TASK DESCRIPTION
Please return the lines of the data below, word for word, from the first line through the line containing "It is intended".

··· SUPPLIED MATERIAL ···

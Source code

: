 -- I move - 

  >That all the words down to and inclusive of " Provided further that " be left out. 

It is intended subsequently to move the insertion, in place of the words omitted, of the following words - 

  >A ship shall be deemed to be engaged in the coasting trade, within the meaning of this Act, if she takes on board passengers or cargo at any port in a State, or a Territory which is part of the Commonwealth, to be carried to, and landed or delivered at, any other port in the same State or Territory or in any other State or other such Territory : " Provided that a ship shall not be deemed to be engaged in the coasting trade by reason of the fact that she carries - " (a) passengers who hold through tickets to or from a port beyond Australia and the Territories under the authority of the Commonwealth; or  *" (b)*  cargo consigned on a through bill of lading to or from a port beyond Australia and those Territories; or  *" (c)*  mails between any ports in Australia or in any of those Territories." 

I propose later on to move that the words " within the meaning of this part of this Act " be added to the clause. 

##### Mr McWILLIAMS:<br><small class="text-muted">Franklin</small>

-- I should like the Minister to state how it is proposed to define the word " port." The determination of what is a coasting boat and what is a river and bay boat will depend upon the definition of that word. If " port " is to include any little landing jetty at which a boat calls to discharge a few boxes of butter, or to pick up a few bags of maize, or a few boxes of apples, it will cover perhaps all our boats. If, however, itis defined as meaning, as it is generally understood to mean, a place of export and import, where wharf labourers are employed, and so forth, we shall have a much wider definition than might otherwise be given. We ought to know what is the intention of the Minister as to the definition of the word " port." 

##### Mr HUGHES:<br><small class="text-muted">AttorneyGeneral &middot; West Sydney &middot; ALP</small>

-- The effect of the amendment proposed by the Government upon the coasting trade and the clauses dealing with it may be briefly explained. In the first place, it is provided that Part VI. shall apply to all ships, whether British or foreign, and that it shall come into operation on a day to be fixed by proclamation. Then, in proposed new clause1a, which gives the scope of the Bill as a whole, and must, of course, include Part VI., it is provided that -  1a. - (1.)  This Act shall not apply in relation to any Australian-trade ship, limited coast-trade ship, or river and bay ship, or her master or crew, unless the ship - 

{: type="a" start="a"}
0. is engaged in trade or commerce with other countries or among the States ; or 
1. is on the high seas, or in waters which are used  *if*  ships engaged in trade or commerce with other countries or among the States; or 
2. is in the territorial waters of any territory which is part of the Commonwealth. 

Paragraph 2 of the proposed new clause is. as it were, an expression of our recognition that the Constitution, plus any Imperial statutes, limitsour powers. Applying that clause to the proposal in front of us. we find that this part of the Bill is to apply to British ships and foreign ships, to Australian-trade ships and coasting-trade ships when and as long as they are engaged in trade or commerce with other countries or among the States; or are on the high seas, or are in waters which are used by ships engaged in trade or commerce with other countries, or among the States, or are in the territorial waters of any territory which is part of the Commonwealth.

···

TASK ANSWER
Source code

: -- I move - 

  >That all the words down to and inclusive of " Provided further that " be left out. 

It is intended subsequently to move the insertion, in place of the words omitted, of the following words - 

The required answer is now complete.